I don't know whether any pressure gauge available today can measure pressures that low. Worse, that pressure is nearer the maximum pressure that we'd need to measure than to the minimum.
Measure in inches of water.
Measure in inches of water. 1psi - 22.5 inH20
Example:
http://www.omega.com/pptst/PX160.html
Also can convert to Pascals if you want to stay in S.I. units. I did that once when looking at a bunch of aero data and it made trends easier to see.
How do you get 40N/0.5M^2 = 100 N/m^2? Round away my friend.
I had a prof who once started every statics problems by drawing free body diagram and stating sum of Forces and sum of Moments equaled zero because the object was not moving. He said if we were scientists we would accept that solution, but the engineers wanted to know the forces of every internal member.
I rounded way up
I rounded up liberally thinking I would show that even if the pressure estimates were inflated (Get it? Inflated. Thanks, I'll be here all week.) by excessive rounding up the results would not be detectable with an ordinary pressure gauge.
Looking at the pressure gauges you recommend, do you think any but a differential gauge would do the job? The 0-6.9 kPa range is far too broad don't you think?
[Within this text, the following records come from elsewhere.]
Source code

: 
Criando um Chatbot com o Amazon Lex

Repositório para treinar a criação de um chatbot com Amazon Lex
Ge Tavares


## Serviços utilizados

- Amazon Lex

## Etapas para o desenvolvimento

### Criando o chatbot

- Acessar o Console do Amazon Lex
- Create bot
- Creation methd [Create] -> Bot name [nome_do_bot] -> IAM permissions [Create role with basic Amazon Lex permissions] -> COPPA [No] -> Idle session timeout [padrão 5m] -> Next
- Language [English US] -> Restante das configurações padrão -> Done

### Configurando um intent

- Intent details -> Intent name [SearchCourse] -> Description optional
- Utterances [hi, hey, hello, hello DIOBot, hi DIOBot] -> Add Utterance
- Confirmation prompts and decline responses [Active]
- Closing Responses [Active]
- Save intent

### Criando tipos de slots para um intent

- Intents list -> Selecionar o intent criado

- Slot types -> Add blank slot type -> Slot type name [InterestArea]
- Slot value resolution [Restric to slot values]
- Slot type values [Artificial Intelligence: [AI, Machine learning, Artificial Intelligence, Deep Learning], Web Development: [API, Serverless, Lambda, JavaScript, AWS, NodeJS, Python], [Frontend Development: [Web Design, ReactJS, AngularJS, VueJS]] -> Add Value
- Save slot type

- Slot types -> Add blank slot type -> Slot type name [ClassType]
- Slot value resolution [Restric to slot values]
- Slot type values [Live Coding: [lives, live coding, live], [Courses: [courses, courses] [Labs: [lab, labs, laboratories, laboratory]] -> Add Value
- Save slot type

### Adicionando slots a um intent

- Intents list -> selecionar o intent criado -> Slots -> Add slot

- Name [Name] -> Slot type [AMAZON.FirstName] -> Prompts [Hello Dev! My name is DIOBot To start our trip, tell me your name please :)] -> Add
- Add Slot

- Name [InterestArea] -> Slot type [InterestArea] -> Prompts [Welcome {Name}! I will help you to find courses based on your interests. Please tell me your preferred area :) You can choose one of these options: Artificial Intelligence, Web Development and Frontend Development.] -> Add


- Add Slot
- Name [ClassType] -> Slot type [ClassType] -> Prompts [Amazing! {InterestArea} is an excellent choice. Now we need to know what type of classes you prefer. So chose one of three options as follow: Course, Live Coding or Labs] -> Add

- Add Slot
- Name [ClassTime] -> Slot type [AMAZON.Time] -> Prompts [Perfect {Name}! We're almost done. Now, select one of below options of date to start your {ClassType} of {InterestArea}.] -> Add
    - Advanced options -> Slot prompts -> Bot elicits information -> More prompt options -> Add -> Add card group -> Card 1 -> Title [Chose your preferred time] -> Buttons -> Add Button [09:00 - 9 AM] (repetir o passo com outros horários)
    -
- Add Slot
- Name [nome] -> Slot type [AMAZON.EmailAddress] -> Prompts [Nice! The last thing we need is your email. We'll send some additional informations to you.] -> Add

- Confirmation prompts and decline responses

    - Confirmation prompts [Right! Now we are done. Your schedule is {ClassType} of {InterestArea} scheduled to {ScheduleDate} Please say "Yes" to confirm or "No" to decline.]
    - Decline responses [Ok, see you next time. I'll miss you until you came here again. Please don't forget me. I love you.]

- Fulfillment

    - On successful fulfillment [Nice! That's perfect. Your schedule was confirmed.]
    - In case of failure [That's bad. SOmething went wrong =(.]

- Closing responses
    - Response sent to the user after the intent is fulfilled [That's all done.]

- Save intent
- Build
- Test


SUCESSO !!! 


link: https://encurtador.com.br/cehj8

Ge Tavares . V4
And if we're to use a differential gauge, where do you take your reference pressure?
> And if we're to use a
> And if we're to use a differential gauge, where do you
> take your reference pressure?
No problem. -> Use a "Prandtl probe".
There are sensors available for model air planes that measure speed by a Prandtl probe and a precise differential pressure sensor.
Ref Pressure
You could put an air tap (or the whole sensor) in a water bottle that has the cap on but valve open. That would probably be stable enough to use. Typically automotive or aerospace application look for a steady state pressure that won't change much and are okay if it is slightly above or below the actual ATM conditions. Of course you could get into full blown geek mode and calc. the true altitude adjusted pressure based on each days temp, baro pressure, etc. and then correlate your logged ref. pressure to that.